*ASSIGNMENT*
Report each line of the data that includes the word "OnBeforeChange".

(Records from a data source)
□ □ □ □ □ □ □

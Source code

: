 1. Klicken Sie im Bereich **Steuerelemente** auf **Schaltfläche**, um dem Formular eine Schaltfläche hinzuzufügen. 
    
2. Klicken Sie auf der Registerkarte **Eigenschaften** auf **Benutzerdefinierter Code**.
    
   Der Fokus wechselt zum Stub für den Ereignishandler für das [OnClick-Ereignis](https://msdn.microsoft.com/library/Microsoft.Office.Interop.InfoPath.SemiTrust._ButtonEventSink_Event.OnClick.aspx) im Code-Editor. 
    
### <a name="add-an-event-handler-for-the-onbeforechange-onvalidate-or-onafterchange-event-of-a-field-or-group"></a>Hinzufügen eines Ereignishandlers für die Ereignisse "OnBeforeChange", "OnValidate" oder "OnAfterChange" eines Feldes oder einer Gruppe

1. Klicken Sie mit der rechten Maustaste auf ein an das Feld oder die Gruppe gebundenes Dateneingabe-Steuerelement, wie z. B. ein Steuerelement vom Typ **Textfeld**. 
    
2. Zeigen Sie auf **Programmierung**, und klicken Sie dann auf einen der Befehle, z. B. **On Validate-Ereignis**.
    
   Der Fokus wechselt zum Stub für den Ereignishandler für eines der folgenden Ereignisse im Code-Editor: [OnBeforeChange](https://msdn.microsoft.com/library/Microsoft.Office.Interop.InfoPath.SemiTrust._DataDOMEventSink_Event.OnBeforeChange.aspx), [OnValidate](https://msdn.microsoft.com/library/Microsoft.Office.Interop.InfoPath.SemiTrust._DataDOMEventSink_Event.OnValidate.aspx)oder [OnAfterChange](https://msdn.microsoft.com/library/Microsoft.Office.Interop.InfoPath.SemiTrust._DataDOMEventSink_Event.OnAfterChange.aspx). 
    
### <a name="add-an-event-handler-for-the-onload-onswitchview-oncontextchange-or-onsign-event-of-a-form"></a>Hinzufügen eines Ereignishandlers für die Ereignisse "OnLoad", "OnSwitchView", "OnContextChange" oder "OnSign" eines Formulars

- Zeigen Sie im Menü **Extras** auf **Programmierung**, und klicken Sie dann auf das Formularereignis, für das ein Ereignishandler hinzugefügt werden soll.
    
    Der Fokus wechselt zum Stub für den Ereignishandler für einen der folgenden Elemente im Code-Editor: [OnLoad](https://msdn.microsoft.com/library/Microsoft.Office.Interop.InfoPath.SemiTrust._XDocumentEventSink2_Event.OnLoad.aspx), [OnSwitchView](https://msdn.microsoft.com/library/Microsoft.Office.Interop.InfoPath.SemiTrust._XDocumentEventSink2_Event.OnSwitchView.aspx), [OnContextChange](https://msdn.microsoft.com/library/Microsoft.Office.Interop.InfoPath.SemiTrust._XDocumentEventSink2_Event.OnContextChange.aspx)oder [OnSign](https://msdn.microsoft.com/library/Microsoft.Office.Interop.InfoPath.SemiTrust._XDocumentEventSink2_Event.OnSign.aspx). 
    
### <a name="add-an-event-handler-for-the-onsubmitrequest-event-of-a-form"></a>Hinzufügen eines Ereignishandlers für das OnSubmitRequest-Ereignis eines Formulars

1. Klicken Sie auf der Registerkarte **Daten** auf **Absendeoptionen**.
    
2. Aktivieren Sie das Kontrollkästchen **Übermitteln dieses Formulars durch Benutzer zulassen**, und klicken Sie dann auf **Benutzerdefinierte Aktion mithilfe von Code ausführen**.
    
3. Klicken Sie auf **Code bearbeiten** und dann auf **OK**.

□ □ □ □ □ □ □

*EXERCISE RESPONSE*
### <a name="add-an-event-handler-for-the-onbeforechange-onvalidate-or-onafterchange-event-of-a-field-or-group"></a>Hinzufügen eines Ereignishandlers für die Ereignisse "OnBeforeChange", "OnValidate" oder "OnAfterChange" eines Feldes oder einer Gruppe
   Der Fokus wechselt zum Stub für den Ereignishandler für eines der folgenden Ereignisse im Code-Editor: [OnBeforeChange](https://msdn.microsoft.com/library/Microsoft.Office.Interop.InfoPath.SemiTrust._DataDOMEventSink_Event.OnBeforeChange.aspx), [OnValidate](https://msdn.microsoft.com/library/Microsoft.Office.Interop.InfoPath.SemiTrust._DataDOMEventSink_Event.OnValidate.aspx)oder [OnAfterChange](https://msdn.microsoft.com/library/Microsoft.Office.Interop.InfoPath.SemiTrust._DataDOMEventSink_Event.OnAfterChange.aspx). 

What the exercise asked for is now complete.